УДК: 576.316+612.64.6+612.613.1

А.В. Светлаков, В.Г Артюхова, Е.В. Маркова

 

ЗАДАЧИ И ПЕРСПЕКТИВЫ ПРЕИМПЛАНТАЦИОННОЙ ГЕНЕТИЧЕСКОЙ ДИАГНОСТИКИ

Центр репродуктивной медицины, г. Красноярск.

Введение.

Преимплантационная генетическая диагностика (ПГД) является новым направлением генетического тестирования и вспомогательных репродуктивных технологий (ВРТ). Такая диагностика дает возможность проводить исследование хромосомных нарушений и моногенных дефектов в эмбрионах человека и предоставляет чрезвычайно эффективный подход для профилактики наследственной патологии.

 

 

Предложенная в 1990 г. как исследовательская процедура, ПГД сегодня все шире используется в клинической практике ВРТ. По данным ESHRE PGD Соnsortium — международной организации, проводящей анализ циклов ПГД в мире, - на сегодняшний день проведено 12397 циклов ПГД и рождено 1988 детей [1].

В настоящее время развивается два основных направления ПГД: ПГД хромосомных нарушений (скрининг анеуплоидий) и ПГД в случае высокого генетического риска (генных дефектов и хромосомных перестроек) [2]. Эти разновидности ПГД отличаются по показаниям для проведения и методами анализа.

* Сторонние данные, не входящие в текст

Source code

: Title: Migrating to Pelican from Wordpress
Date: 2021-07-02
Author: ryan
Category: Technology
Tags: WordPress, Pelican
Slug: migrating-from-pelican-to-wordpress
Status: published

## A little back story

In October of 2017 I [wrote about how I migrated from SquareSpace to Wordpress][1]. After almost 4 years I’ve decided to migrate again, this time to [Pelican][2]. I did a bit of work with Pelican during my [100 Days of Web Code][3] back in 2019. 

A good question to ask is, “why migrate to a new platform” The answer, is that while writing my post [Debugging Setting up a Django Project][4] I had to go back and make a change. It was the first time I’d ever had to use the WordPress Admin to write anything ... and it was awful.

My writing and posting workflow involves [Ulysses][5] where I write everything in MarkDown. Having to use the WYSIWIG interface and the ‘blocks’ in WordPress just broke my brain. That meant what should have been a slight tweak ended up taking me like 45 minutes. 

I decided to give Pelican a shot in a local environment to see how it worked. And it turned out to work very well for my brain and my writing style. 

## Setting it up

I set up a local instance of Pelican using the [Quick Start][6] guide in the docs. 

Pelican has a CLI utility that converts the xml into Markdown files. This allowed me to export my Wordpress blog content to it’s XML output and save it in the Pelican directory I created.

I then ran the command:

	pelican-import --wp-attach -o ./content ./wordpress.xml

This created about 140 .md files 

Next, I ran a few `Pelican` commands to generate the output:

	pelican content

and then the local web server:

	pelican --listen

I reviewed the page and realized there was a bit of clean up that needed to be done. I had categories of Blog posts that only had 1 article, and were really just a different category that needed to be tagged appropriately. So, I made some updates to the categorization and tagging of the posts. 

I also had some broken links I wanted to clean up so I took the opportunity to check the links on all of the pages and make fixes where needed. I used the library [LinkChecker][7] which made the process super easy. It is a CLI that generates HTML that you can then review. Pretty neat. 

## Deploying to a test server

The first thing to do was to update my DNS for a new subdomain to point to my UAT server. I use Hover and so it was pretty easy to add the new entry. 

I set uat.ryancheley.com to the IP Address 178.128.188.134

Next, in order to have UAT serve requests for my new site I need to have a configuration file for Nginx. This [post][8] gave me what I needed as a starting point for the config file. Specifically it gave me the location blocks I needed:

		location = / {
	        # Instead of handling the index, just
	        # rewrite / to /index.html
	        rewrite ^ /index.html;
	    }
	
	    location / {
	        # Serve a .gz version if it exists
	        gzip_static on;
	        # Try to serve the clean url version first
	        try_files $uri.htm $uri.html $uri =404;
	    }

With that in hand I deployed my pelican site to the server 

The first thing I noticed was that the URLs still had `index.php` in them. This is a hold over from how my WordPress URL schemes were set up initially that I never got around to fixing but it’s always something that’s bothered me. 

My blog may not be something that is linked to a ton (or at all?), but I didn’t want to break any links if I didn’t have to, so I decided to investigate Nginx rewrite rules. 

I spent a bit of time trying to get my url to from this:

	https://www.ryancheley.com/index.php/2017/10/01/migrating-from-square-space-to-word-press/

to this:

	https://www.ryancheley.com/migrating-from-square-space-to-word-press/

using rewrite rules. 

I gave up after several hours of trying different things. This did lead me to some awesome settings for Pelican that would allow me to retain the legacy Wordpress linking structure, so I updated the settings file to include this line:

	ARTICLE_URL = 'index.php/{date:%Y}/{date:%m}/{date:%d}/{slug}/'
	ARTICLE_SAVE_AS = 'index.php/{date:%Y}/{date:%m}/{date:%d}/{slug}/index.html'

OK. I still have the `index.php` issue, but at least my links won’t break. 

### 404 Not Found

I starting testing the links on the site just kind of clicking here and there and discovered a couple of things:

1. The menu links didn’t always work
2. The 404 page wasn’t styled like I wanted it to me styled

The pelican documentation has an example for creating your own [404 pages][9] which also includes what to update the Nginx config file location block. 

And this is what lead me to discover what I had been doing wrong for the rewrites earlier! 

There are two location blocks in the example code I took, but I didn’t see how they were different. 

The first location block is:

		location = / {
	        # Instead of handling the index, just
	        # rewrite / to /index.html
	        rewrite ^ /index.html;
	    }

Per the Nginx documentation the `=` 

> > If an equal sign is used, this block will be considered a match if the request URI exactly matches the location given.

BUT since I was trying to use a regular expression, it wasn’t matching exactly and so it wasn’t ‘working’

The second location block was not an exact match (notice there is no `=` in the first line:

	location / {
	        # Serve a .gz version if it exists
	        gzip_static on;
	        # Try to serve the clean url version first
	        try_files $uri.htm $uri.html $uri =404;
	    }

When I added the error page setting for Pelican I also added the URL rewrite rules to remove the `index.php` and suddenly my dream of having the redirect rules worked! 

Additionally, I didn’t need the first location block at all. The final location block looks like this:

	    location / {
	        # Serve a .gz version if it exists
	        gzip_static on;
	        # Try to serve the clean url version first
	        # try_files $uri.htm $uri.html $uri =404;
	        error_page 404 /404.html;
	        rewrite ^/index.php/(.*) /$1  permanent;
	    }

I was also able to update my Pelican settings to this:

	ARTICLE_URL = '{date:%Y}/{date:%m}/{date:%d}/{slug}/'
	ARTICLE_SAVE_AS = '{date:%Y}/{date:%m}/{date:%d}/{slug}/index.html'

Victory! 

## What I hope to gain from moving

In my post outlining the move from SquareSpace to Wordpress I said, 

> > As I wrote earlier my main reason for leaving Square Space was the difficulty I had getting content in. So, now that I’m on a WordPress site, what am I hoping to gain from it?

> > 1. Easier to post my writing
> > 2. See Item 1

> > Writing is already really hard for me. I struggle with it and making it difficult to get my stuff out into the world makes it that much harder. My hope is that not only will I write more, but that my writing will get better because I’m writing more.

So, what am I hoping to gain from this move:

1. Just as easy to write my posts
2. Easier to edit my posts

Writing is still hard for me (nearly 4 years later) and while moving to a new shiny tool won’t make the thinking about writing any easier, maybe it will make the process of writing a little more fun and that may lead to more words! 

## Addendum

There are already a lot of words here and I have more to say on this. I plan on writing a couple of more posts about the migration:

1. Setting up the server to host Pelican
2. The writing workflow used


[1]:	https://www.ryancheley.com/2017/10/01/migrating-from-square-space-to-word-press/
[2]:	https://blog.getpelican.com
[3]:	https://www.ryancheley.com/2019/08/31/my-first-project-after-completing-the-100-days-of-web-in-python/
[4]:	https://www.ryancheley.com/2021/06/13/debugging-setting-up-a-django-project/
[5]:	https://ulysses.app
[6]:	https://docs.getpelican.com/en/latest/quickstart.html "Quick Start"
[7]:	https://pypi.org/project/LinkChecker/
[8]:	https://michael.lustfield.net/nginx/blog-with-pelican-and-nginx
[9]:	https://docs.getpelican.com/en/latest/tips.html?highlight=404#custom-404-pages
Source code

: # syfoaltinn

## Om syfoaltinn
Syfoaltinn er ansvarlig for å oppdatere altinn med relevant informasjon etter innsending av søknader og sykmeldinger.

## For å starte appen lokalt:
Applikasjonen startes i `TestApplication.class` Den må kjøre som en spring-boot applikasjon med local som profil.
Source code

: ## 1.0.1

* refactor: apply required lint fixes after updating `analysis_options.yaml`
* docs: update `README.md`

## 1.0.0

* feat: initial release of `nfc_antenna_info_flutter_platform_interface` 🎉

В задачи ПГД входит, прежде всего, снижение генетического риска в отношении хромосомных и генных болезней. Кроме того, обсуждается вопрос о повышении результативности программ ВРТ в случае скрининга анеуплоидий. Дискуссионным остается вопрос преимплантационной селекции по полу без медицинских показаний. В качестве эффективного метода селекции лучших эмбрионов, ПГД может служить критерием для переноса меньшего числя эмбрионов и, как результат, снижения частоты многоплодной беременности.

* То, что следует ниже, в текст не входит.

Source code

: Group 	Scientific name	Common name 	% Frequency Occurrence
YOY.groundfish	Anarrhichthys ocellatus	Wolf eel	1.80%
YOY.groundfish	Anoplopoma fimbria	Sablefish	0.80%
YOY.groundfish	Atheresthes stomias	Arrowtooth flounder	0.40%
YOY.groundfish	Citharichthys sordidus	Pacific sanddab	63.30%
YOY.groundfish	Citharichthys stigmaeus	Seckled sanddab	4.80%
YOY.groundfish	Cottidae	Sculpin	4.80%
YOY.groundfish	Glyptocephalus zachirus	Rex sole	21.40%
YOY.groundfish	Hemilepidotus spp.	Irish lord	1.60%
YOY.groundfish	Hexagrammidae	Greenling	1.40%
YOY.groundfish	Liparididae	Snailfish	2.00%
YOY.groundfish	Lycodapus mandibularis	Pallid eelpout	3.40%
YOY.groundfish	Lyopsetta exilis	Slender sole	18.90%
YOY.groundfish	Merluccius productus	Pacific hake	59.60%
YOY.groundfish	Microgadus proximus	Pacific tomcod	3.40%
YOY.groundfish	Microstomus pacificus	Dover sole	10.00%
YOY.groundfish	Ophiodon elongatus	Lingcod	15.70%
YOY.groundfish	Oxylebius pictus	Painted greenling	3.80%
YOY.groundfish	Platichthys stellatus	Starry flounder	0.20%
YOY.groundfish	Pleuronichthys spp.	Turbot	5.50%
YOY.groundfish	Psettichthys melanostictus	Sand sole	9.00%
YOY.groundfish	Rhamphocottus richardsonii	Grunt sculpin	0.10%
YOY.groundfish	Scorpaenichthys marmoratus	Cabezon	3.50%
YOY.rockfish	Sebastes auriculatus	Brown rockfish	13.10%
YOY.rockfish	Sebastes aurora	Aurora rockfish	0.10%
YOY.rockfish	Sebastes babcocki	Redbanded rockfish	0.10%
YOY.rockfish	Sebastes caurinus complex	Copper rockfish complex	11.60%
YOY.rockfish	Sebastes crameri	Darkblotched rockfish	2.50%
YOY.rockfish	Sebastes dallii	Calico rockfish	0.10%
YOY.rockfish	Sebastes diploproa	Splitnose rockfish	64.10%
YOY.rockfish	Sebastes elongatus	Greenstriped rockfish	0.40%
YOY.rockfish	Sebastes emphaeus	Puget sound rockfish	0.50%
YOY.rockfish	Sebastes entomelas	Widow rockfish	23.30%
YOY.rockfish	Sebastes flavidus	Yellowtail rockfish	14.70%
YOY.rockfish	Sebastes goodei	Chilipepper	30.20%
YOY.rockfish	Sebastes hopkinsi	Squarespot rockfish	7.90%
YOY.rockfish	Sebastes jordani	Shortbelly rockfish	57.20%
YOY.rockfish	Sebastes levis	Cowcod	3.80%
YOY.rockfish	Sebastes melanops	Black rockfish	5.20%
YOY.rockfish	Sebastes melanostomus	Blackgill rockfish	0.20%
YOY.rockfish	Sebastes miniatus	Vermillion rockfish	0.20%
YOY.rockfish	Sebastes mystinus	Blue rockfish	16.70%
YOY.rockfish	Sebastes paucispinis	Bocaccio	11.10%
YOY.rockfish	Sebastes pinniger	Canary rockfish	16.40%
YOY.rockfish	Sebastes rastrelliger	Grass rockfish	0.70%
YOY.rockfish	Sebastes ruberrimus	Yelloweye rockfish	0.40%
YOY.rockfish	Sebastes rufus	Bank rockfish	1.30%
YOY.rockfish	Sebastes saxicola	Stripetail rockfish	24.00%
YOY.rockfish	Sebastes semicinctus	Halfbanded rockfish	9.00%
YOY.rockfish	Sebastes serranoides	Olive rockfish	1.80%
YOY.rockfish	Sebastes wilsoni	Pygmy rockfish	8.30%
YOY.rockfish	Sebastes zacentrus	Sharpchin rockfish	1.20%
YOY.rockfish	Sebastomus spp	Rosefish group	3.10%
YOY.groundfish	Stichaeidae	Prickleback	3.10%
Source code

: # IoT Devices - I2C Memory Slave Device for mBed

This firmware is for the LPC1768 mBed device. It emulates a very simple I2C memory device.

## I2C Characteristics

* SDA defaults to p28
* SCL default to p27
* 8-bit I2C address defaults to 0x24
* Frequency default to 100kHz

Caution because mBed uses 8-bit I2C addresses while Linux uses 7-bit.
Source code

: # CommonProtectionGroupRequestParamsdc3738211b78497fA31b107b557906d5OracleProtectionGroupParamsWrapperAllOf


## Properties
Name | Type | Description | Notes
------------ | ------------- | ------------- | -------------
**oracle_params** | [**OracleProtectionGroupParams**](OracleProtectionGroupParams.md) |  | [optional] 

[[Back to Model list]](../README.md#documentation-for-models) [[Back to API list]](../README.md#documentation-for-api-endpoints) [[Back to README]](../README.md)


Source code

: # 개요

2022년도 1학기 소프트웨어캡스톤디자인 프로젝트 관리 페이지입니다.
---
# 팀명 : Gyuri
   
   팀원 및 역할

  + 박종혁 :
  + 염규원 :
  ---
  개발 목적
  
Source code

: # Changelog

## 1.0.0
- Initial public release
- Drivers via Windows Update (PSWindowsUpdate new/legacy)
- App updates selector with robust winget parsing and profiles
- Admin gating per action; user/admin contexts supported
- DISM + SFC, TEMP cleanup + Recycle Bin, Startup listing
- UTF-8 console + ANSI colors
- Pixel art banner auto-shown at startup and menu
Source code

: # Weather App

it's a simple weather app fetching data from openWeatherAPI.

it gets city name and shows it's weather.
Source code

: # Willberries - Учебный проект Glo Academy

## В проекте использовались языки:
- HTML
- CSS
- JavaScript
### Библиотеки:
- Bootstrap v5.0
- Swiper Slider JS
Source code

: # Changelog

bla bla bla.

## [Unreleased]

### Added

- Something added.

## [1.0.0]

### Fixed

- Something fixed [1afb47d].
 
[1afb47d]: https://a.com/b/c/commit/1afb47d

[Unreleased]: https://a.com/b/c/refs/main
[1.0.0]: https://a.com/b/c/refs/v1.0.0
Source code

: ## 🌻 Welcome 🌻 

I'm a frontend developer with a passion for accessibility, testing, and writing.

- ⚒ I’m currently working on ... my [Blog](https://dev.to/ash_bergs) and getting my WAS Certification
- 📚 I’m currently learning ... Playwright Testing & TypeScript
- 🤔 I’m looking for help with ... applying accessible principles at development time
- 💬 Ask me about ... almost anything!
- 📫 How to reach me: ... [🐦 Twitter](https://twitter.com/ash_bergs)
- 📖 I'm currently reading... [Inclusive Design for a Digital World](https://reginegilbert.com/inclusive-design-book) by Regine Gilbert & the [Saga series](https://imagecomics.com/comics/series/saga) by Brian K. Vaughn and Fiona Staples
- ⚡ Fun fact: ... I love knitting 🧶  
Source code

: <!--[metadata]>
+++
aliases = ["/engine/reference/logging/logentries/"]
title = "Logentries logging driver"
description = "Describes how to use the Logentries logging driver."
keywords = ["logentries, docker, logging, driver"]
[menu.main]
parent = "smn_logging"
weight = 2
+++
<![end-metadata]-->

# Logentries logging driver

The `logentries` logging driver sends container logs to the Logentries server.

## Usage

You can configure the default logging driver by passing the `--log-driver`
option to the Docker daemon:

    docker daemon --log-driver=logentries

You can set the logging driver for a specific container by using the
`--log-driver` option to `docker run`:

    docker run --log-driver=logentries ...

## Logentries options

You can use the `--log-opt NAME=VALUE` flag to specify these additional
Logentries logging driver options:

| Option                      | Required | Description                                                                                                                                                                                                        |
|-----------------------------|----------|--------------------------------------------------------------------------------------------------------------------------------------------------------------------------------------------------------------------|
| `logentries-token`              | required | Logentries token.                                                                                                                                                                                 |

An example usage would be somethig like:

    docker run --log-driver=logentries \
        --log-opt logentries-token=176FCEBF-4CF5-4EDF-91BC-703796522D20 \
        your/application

Во всех случаях ПГД рекомендовано генетическое консультирование на этапах до проведения ПГД и перед переносом эмбрионов. Пациенты должны получить полную информацию об объеме и алгоритме планируемых генетических исследований и возможных генетических статусах эмбрионов [2].

Опыт Красноярского Центра репродуктивной медицины (КЦРМ) основан на проведении ПГД анеуплоидий с 2004 г. с применением метода FISН-анализа (флуоресцентной гибридизации in situ) полярных телец и бластомеров.

Эмбриологический этап ПГД.

Проведение экстракорпорального оплодотворения (ЭКО) дает возможность изучения самых ранних стадий развития человека - от оплодотворения до имплантации в матке. Все эти этапы, в отличие от обычного зачатия, происходят вне организма, т.е. in vitro. Поэтому имеется возможность выполнить дополнительные исследования эмбрионов для отбора по определенным характеристикам. В обычной практике ЭКО принята тактика выбора лучших эмбрионов для переноса в матку по морфологическим признакам [3]. На сегодняшний день можно проводить селекцию эмбрионов и по генетическим характеристикам.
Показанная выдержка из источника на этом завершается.